### [Source material]
==================================================

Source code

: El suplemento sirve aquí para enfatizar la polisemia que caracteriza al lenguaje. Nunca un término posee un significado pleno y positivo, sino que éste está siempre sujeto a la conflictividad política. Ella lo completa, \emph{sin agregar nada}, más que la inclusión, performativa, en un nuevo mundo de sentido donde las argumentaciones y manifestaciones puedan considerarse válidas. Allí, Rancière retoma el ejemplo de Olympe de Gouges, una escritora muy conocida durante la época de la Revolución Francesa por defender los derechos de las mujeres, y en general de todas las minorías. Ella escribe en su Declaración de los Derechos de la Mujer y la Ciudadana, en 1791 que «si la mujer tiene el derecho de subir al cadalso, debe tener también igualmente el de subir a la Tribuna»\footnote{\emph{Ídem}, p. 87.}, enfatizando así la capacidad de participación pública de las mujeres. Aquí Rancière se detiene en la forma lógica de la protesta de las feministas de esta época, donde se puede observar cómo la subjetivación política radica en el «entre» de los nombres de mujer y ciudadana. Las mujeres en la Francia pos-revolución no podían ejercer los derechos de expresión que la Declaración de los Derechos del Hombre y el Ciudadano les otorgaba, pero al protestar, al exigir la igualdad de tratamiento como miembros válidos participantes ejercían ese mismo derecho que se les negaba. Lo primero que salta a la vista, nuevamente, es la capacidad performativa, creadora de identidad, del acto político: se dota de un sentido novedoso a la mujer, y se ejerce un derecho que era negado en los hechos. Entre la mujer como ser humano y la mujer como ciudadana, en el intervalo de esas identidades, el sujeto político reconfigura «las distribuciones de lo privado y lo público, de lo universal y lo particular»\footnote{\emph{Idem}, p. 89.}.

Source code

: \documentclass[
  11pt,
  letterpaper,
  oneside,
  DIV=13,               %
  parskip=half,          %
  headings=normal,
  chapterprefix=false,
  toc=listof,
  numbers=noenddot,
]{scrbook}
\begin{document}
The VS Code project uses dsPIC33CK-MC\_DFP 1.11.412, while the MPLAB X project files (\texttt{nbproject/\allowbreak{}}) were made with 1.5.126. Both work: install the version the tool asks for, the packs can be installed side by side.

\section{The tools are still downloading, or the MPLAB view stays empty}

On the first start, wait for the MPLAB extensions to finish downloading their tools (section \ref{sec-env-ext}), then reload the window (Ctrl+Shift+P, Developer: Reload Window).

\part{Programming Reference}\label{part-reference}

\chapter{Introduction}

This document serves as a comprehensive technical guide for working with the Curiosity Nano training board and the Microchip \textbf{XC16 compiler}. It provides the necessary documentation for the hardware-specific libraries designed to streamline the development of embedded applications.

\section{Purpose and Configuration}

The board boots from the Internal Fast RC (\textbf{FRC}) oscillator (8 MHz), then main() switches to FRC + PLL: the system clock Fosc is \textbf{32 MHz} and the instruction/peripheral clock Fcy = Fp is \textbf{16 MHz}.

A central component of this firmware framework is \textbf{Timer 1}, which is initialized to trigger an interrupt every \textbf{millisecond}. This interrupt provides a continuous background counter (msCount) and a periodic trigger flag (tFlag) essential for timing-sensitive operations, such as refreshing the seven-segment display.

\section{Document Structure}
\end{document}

==================================================

### [What the exercise asks]
Among the lines of the listing above, which ones contain the word "then"? Show them.

### [Completed task]
On the first start, wait for the MPLAB extensions to finish downloading their tools (section \ref{sec-env-ext}), then reload the window (Ctrl+Shift+P, Developer: Reload Window).
The board boots from the Internal Fast RC (\textbf{FRC}) oscillator (8 MHz), then main() switches to FRC + PLL: the system clock Fosc is \textbf{32 MHz} and the instruction/peripheral clock Fcy = Fp is \textbf{16 MHz}.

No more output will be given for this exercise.